Шрифт:
Интервал:
Закладка:
Открыла. Гости были на месте. Все.
Кроме детей. Дети подошли ближе, продолжая улыбаться, смотреть на неё красными глазами и не моргать.
Дети Хоуков. В дырявых обносках и с неудачно постриженными короткими волосами. Девочки, неотличимые от мальчиков.
– Не приближайтесь, – пробормотала Джей, вытянув вперёд руки.
Если они подойдут ещё ближе, она будет драться. Измельчит их в пух и прах.
«Если они вообще не плод твоего воображения».
Заткнись, заткнись, заткнись!
– Чего вы хотите? Вам мало того, что стало с деревней? Вам мало?
Джей тряслась, и мир трясся вслед за ней. Небо заплакало пеплом, и он пристал к её лицу и жёгся, опаляя кожу.
Она хотела верить, что Белая Земля плакала и тряслась вместе с ней, – но Белая Земля умерла, и она стояла на её могиле, защищая остатки того, что уже никогда не спасти.
Отец вернётся.
«Отец не вернётся, ему неоткуда возвращаться».
– Чего вы от меня хотите… – зашептала она.
Говорить громко она уже не могла: болело горло, болели связки, и голос хрипел и трясся, и всё тряслось в этом мире, всё, кроме чёртовых гостей. Гости стояли ровно и недвижимо. Смотрели. Ждали. Дети улыбались.
Чёртовым детям надо свернуть головы.
– Вам весело, да? Весело наблюдать, как мы умираем? Вы знаете, что я бы и так умерла, и с удовольствием, но никто, кроме меня, не защитит эту деревню от вас, подонков!
«Нельзя защитить то, что уже мертво».
– Пока я жива, всё ещё можно спасти, – пролепетала Джей, смотря на гостей в упор, но те стояли и молчали, и единственным, кто над ней издевался, была она сама.
«Что ты спасёшь? Ты ни на что не способна».
Её внутренний голос собрал в себе голоса её, отца, Лины и бабушки – и всё вместе давило, обхватывало крепкими щупальцами её голову, и проще было заорать и убить себя в ту же минуту, чем успокоиться.
«Убить, убить, убить себя. В Белой Земле можно только умереть».
– НЕТ! – взорвалась Джей, рухнув на колени, и тут же закричала от боли, пронзившей ноги.
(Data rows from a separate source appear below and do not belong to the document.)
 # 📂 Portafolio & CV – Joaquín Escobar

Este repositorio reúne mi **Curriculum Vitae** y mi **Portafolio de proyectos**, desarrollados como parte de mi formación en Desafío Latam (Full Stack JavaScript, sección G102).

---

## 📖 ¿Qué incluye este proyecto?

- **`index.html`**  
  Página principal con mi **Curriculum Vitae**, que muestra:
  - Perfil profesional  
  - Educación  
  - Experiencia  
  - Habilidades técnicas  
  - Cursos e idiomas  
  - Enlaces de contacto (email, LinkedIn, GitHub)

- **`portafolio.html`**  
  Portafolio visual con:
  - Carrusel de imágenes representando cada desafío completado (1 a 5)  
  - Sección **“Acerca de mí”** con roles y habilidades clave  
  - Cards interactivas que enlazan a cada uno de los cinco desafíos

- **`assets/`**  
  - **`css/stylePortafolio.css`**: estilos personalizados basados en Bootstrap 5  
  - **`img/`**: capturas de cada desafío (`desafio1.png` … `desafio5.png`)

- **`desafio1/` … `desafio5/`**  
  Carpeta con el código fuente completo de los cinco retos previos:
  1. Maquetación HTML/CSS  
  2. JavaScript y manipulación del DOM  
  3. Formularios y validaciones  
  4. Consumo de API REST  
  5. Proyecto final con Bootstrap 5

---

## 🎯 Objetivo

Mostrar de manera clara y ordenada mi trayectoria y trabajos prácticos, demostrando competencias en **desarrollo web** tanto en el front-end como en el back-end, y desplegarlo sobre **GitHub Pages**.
Каменные осколки пропитались кровью.
Гости стоят и молчат, а она страдает. Всё верно.
– Вы заставили всех уехать, вы разрушили жизнь моей семьи, вы уничтожили наше будущее и всё, о чём я мечтала. А теперь стоите и молчите! Вам это нравится, да?
«Ты никогда не мечтала о Белой Земле».
– Но я мечтала о жизни! Я хотела жить!
«Ты всегда можешь уйти в лес, как и хотела».
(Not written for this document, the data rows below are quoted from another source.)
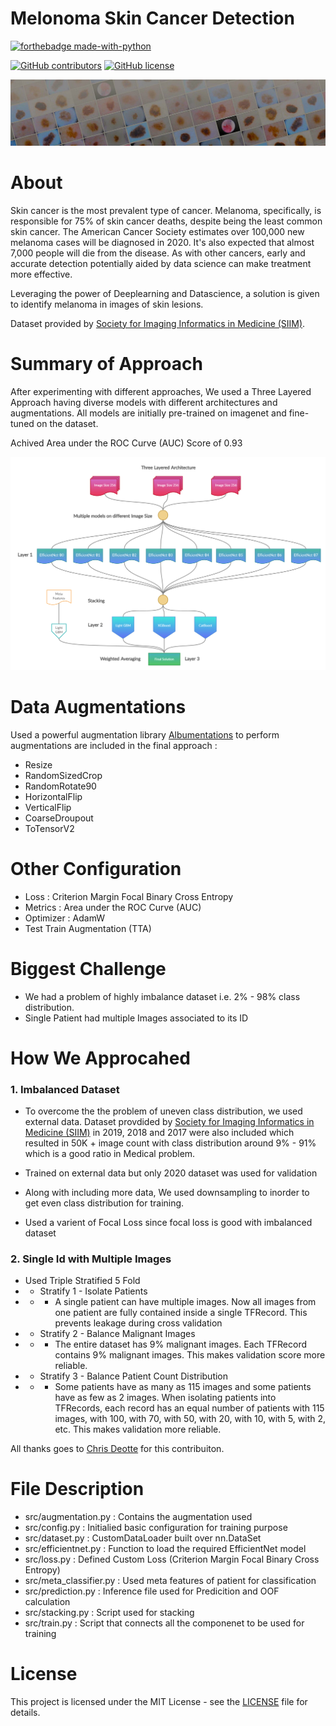 # Melonoma Skin Cancer Detection
 
<p align="center">

  [![forthebadge made-with-python](http://ForTheBadge.com/images/badges/made-with-python.svg)](https://www.python.org/)

  [![GitHub contributors](https://img.shields.io/github/contributors/rstak/Melonoma-Skin-Cancer-Detection)](https://github.com/RsTaK/Melonoma-Skin-Cancer-Detection/graphs/contributors/)
  [![GitHub license](https://img.shields.io/github/license/rstak/Melonoma-Skin-Cancer-Detection)](https://github.com/RsTaK/Melonoma-Skin-Cancer-Detection/blob/master/LICENSE)
</p>  

![Melonoma](https://github.com/RsTaK/Melonoma-Skin-Cancer-Detection/blob/master/assets/header.png)

# About
Skin cancer is the most prevalent type of cancer. Melanoma, specifically, is responsible for 75% of skin cancer deaths, despite being the least common skin cancer. The American Cancer Society estimates over 100,000 new melanoma cases will be diagnosed in 2020. It's also expected that almost 7,000 people will die from the disease. As with other cancers, early and accurate detection potentially aided by data science can make treatment more effective.

Leveraging the power of Deeplearning and Datascience, a solution is given to identify melanoma in images of skin lesions.

Dataset provided by [Society for Imaging Informatics in Medicine (SIIM)](https://siim.org). 

# Summary of Approach

After experimenting with different approaches, We used a Three Layered Approach having diverse models with different architectures and augmentations. All models are initially pre-trained on imagenet and fine-tuned on the dataset. 

Achived Area under the ROC Curve (AUC) Score of 0.93

![Graph](https://github.com/RsTaK/Melonoma-Skin-Cancer-Detection/blob/master/assets/architecture.png)


# Data Augmentations

Used a powerful augmentation library [Albumentations](https://albumentations.readthedocs.io/en/latest/api/augmentations.html) to perform augmentations are included in the final approach :
* Resize
* RandomSizedCrop
* RandomRotate90
* HorizontalFlip
* VerticalFlip
* CoarseDroupout
* ToTensorV2

# Other Configuration
* Loss : Criterion Margin Focal Binary Cross Entropy
* Metrics : Area under the ROC Curve (AUC)
* Optimizer : AdamW 
* Test Train Augmentation (TTA)

# Biggest Challenge

* We had a problem of highly imbalance dataset i.e. 2% - 98% class distribution.
* Single Patient had multiple Images associated to its ID

# How We Approcahed

### 1. Imbalanced Dataset

* To overcome the the problem of uneven class distribution, we used external data. Dataset provdided by [Society for Imaging Informatics in Medicine (SIIM)](https://siim.org) in 2019, 2018 and 2017 were also included which resulted in 50K + image count with class distribution around 9% - 91% which is a good ratio in Medical problem.

* Trained on external data but only 2020 dataset was used for validation

* Along with including more data, We used downsampling to inorder to get even class distribution for training. 

* Used a varient of Focal Loss since focal loss is good with imbalanced dataset

### 2. Single Id with Multiple Images
* Used Triple Stratified 5 Fold
* * Stratify 1 - Isolate Patients
* * * A single patient can have multiple images. Now all images from one patient are fully contained inside a single TFRecord. This prevents leakage during cross validation
* * Stratify 2 - Balance Malignant Images
* * * The entire dataset has 9% malignant images. Each TFRecord contains 9% malignant images. This makes validation score more reliable.
* * Stratify 3 - Balance Patient Count Distribution
* * * Some patients have as many as 115 images and some patients have as few as 2 images. When isolating patients into TFRecords, each record has an equal number of patients with 115 images, with 100, with 70, with 50, with 20, with 10, with 5, with 2, etc. This makes validation more reliable.

All thanks goes to [Chris Deotte](https://www.kaggle.com/cdeotte) for this contribuiton.

# File Description
* src/augmentation.py : Contains the augmentation used
* src/config.py : Initialied basic configuration for training purpose
* src/dataset.py : CustomDataLoader built over nn.DataSet
* src/efficientnet.py : Function to load the required EfficientNet model
* src/loss.py : Defined Custom Loss (Criterion Margin Focal Binary Cross Entropy)
* src/meta_classifier.py : Used meta features of patient for classification
* src/prediction.py : Inference file used for Predicition and OOF calculation
* src/stacking.py : Script used for stacking
* src/train.py : Script that connects all the componenet to be used for training

# License 
This project is licensed under the MIT License - see the [LICENSE](https://github.com/RsTaK/Melonoma-Skin-Cancer-Detection/blob/master/LICENSE) file for details.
Эта мысль пронзила её сильнее, чем твёрдая земля пронзила колени. Они ещё ныли и истекали кровью. И впитывали в себя грязь и пыль иссохшей земли.
Лес… они же из леса, верно?
– Вы из леса? – крикнула гостям Джей, но они молчали. – Не молчите, пожалуйста… – Она готова была плакать и умолять их хоть что-то сказать.
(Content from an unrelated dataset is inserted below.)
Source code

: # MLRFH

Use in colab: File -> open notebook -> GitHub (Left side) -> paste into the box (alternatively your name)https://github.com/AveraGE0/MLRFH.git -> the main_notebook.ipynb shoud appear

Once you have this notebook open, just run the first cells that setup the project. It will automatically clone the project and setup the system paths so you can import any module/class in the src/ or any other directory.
Лес – враг. И он тоже страдает, как и Белая Земля.
«Но лес выживет, ты это прекрасно знаешь. Он заживёт своей прежней жизнью, когда умрёт последний человек в деревне».
– Этого не случится!
«Не случится чего? Твоей смерти? Да брось. Какой в твоей жизни вообще смысл, что ты за неё так цепляешься?»
– Я охраняю Белую Землю. Я… – Она вдруг расхохоталась, желая одновременно подпрыгнуть высоко над землёй и погрузиться в неё своим мёртвым телом. – Я как фея! Точно! Феи охраняют лес, а я охраняю деревню! Я здесь одна! Фея!
И через секунду:
– А может, вы тоже феи?
И Джей продолжила смеяться и рыдать, держась за живот и пытаясь вытереть бесконечно льющиеся слёзы. И встала с колен, ойкнув и неловко протерев кровь рукой, отчего боль стала ещё сильнее.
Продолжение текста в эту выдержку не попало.